However, in the real world, it can’t get anywhere near that output, which meant we had to pay for a contractor to help us finish last year’s harvest.

Part of the problem is that it’s seriously down on power, so much so that we often couldn’t get it to unload on the move when the straw chopper was engaged.

But even when we were able to push it on, the losses would go through the roof.

It was so bad that Ripon Farm Services came out to do tray tests several times, which showed that it was achieving just 50t/hour with losses at 0.4%.

We then pushed it on as hard as the engine would allow and got it up to 54t/hour, but it was chucking grain over the back in heaps, with losses measuring 9%.

Their combine specialist did his best, but he couldn’t performance the output any further, so we were stuck with a significantly reduced output.

Eventually, John Deere’s northern combine specialist came out to see us and said he’d be “quite happy” with it achieving 50t/hour, and if we really wanted more, we should consider upgrading to an X9.

The cost of buying the S790i was bad enough at £32/acre (£79/ha) but moving to the bigger, twin-rotor machine would put it up to £51/acre (£126/ha), which makes no financial sense.

Cost aside, we were keen to have an X9 on demo to see how it would fit in with our system and we’ve been promised one for the last two seasons. We’re still waiting.

We seem to have reached a stalemate, so as soon as we’re able, we’ll be moving to a Claas or New Holland.

John Deere S790i Combine © James Andrews

Next on your wish list?

We’ve got a lot of cultivation kit – mostly old McConnel Shakaerators that we’ve customised to do different jobs – but there’s always room for more.

At Lamma we spotted a Dalbo Maxiroll with a double Guttler press at the rear, and the option of spring straw rake tines, levelling paddles or fixed tines on the front.

It could prove handy for getting a weed seed chit on ground that’s too tough for the straw rake to make much of an impression, while also packing the ground down to create a nice level surface for the GD drills.

The levelling paddle option might be good for knocking down furrows on the ground we rotationally plough.

Hopefully, Dalbo will bring a demonstrator out for us to try this spring.

Biggest machinery mistake?

A few years ago, one of our previous sprayer operators picked up the wrong can when filling the tank and managed to burn off 70 acres of beans.

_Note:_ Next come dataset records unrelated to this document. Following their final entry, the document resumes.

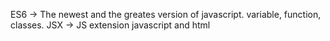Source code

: ES6 -> The newest and the greates version of javascript. variable, function, classes.
JSX -> JS extension javascript and html
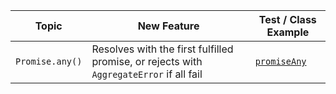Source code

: | Topic                       | New Feature                                                                                | Test / Class Example                     |
|-----------------------------|--------------------------------------------------------------------------------------------|------------------------------------------|
| `Promise.any()`             | Resolves with the first fulfilled promise, or rejects with `AggregateError` if all fail    | [`promiseAny`](features/promiseAny.js)   |

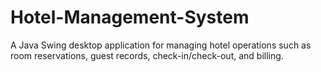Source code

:# Hotel-Management-System
A Java Swing desktop application for managing hotel operations such as room reservations, guest records, check-in/check-out, and billing.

Most expensive repair bill?

We had a John Deere 6930 that we hung onto for longer than usual and it suffered catastrophic engine failure when it got to 8,500 hours. A whole new block had to be fitted at a cost of £8,000.

Soon after that, a crack developed in the exhaust manifold that set a wiring loom on fire, at which point we decided its luck was up and we sold it on.

Most overpriced spare part?

So many parts are ludicrously expensive, but the most overpriced one we’ve come across recently was a £4,000 replacement wiring loom for the Kuhn fertiliser spreader.

Best invention?

Our oilseed rape drill has probably been one of the best. It’s based on a 3m McConnel Shakaerator converted to low-disturbance legs, with a Kuhn power harrow mounted in the middle and a set of Weaving double-disc coulters at the rear.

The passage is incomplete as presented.